Mian Zahid Hussain stated that the expected increase in the petroleum levy under IMF pressure will lead to a rise in inflation and an unbearable increase in the cost of doing business. He emphasized that Pakistan is currently in dire need of a growth-oriented policy instead of a revenue-driven economy because the indiscriminate increase in tax rates and new taxes is halting the industrial wheel, which in the long run is reducing the government’s own revenue compared to the actual size of the economy.
Mian Zahid Hussain advised the government that instead of restricting the 1.1 trillion rupee Public Sector Development Programme (PSDP) solely to infrastructure, it should link it with incentives for the IT, agriculture, and manufacturing sectors to generate real employment. He added that economic stability is only possible when the tax net is widened to bring untaxed sectors like agriculture and retail into the fold, and the burden on the manufacturing sector is reduced; otherwise, Pakistani exports will be completely knocked out of the competition compared to other countries in the region.
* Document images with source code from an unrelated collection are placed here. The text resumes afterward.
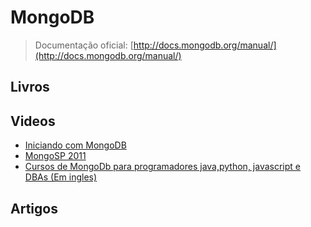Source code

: # MongoDB

> Documentação oficial: [http://docs.mongodb.org/manual/](http://docs.mongodb.org/manual/)

## Livros

## Videos
* [Iniciando com MongoDB](http://www.youtube.com/watch?v=Ff4_DNKKPeo)
* [MongoSP 2011](http://www.youtube.com/watch?v=grkJ2r3eS2Y&list=PL59D2C306E7F7E9FB)
* [Cursos de MongoDb para programadores java,python, javascript e DBAs (Em ingles)](https://university.mongodb.com//)

## Artigos
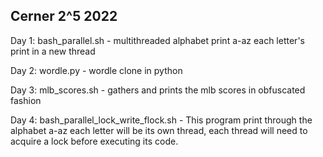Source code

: Cerner 2^5 2022
----

Day 1: bash_parallel.sh - multithreaded alphabet print a-az each letter's print in a new thread 

Day 2: wordle.py - wordle clone in python  

Day 3: mlb_scores.sh - gathers and prints the mlb scores in obfuscated fashion

Day 4: bash_parallel_lock_write_flock.sh - This program print through the alphabet a-az each letter will be its own thread, each thread will need to acquire a lock before executin­g its code.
Mian Zahid Hussain further stated that in today’s civilized world, the formula of ending tax evasion and bringing undocumented sectors into the tax net through crackdowns, raids, registration blocking, blacklisting, and harassment under tax laws has completely abandoned. For the improvement of the economy, growth, investment climate, and increase in FDI, it is essential to make tax laws simple, soft, and business-friendly, while the economy must be digitalized end-to-end to increase tax revenue and prevent tax evasion, which could potentially increase the Tax-to-GDP ratio from the current 10 percent to 15 percent.